You are correct. I don’t understand how “membership sites” work. Or, perhaps better stated, I’m not aware of any legal definition of the term “membership site”. In the U.S., there are very, very few federal laws regarding contracts, and membership would be a contract, in large part because the U.S Constitution prohibits the federal government from interfering with the freedom to contract. Almost all contract laws are state laws. And there is very great diversity between state laws. I don’t know for a fact, but the idea that “membership site” might have a legal definition in all, most, or even many states is, I believe, highly unlikely.

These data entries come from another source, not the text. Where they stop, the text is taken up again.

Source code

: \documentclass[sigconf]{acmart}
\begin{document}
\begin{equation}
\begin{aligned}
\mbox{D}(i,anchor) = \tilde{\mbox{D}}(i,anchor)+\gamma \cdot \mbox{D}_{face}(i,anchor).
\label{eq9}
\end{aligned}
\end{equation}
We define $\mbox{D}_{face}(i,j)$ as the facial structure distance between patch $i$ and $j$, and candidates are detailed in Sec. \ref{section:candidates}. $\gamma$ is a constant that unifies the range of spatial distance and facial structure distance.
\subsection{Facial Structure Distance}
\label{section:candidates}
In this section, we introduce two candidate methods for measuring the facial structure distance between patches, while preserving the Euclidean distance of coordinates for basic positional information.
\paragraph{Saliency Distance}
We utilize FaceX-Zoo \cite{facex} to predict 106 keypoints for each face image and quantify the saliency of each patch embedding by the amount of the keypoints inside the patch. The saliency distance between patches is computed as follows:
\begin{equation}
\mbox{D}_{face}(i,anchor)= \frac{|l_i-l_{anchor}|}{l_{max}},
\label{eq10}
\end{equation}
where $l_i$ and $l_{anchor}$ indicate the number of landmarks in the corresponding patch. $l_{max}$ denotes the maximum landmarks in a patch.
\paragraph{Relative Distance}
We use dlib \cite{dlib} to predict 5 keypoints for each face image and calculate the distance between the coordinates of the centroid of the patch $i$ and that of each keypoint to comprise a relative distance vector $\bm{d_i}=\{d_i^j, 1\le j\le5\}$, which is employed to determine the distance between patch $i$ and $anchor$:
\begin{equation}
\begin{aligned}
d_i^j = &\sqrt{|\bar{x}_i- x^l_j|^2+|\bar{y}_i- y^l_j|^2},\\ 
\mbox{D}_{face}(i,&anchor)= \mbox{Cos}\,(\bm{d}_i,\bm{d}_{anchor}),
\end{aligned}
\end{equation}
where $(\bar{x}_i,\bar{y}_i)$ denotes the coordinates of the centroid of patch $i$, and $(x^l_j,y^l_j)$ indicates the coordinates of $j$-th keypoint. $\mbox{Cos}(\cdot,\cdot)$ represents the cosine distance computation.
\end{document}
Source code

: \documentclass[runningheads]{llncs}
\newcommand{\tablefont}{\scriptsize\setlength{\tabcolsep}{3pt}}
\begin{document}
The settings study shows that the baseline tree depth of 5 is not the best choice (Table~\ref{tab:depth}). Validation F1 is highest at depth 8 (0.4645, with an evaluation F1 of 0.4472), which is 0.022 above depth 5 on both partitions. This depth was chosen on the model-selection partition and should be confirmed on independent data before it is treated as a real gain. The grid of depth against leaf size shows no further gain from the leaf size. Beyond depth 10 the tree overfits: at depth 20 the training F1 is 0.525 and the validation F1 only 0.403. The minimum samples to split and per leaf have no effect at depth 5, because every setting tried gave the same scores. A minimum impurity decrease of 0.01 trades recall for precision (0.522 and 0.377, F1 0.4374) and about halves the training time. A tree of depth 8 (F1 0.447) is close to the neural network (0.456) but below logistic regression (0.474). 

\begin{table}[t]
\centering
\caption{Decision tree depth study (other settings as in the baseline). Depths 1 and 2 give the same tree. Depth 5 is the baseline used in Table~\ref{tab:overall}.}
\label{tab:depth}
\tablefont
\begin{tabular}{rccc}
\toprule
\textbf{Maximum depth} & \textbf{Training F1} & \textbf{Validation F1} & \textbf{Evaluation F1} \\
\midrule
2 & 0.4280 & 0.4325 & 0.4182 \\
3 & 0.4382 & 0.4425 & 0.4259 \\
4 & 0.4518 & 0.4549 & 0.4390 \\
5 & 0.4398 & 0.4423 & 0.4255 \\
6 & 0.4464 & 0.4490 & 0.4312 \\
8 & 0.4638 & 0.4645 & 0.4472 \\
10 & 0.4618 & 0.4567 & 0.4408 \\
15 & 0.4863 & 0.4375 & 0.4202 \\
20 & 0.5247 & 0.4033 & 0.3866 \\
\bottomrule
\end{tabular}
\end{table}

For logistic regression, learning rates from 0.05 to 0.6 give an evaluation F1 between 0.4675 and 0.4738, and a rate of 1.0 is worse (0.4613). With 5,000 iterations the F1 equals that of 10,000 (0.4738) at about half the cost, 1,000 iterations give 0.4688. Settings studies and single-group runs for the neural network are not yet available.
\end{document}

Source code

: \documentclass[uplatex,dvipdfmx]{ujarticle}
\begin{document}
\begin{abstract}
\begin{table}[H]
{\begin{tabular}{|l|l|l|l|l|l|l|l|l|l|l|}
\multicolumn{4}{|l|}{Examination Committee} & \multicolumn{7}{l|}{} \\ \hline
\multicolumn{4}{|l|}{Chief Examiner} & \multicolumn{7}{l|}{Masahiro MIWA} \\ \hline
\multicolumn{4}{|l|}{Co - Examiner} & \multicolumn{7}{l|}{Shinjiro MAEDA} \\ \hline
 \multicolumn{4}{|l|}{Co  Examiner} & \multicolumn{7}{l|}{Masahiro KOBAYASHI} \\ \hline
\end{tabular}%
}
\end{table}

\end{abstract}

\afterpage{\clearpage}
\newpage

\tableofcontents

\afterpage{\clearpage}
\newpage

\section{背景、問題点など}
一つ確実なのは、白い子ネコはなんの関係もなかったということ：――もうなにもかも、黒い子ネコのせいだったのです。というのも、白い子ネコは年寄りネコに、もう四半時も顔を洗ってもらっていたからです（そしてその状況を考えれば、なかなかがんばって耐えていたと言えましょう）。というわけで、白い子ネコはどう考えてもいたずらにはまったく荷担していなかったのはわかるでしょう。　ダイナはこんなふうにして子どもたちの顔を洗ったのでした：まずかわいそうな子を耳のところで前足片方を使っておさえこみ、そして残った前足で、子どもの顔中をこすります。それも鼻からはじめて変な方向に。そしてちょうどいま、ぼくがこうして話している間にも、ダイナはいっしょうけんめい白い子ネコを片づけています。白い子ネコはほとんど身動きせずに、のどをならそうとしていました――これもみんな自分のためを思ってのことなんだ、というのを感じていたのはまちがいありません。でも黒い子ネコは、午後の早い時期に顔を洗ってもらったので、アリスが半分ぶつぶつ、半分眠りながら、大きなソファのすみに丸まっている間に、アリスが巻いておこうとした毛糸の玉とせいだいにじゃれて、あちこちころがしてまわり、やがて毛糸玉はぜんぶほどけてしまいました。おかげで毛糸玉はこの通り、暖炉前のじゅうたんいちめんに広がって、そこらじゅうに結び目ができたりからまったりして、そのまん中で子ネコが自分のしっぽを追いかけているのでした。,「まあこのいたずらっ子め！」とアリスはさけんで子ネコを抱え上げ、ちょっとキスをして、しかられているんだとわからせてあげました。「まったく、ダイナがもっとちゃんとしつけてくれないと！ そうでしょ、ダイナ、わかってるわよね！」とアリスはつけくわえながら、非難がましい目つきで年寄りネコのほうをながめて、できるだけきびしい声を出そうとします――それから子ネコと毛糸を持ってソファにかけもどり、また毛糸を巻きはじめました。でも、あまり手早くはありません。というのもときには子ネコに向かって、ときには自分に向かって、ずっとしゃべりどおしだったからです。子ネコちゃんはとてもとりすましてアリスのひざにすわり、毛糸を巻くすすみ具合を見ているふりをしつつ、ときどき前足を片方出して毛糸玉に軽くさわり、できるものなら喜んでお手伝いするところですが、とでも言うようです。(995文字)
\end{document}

I’m not aware of anyone who joins a membership site having any idea about the involvement of payment processors. When I get my bank or credit card statement, it indicates a charge from the site I joined. It says nothing, as far as I’m aware, about who the payment processor was. I had, and I’m sure most people have, no idea that the site had arranged for regular payments with the payment processor. I, and I’m sure most people, would have assumed that the site submitted a separate charge to its payment processor each month. I would have assumed that the site could change it’s payment processor at any time. Hence, it would make no sense, and indeed makes no sense, for me, as a site owner, to lock myself in to a single payment processor for a year every time I sign up a customer. Although, as I write this, it occurs to me that my customers aren’t providing me with their payment information. So, I can’t process charges on a monthly basis.
This makes me wonder how I change processors. Must I retain the processor for each customer who signed up? If I change processors, does that only affect customers who sign up with the new processor? Or can I have my customers’ payment information transferred from the original processor to the new processor? A quick Internet search indicates it is possible to change processors. I found information on WooCommerce, Authnet, and Stripe sites about migrating subscriptions. While I was there, I also saw a lot of information about altering subscriptions. Different providers appear to have different rules. The rules I saw seem to make sense. For example, you can reduce a 14 month, of which 6 months have been used, to 10 months, but not to 6 or fewer months. 6, obviously I think, because you’re already into the 7th month. You can’t cancel once a period has begun. Probably not illegal. You can change to 7 month subscription and manually refund a month or a prorated amount. But the processor won’t do it because it’s complicated and they have no reason to get involved in how you and your customer resolve this.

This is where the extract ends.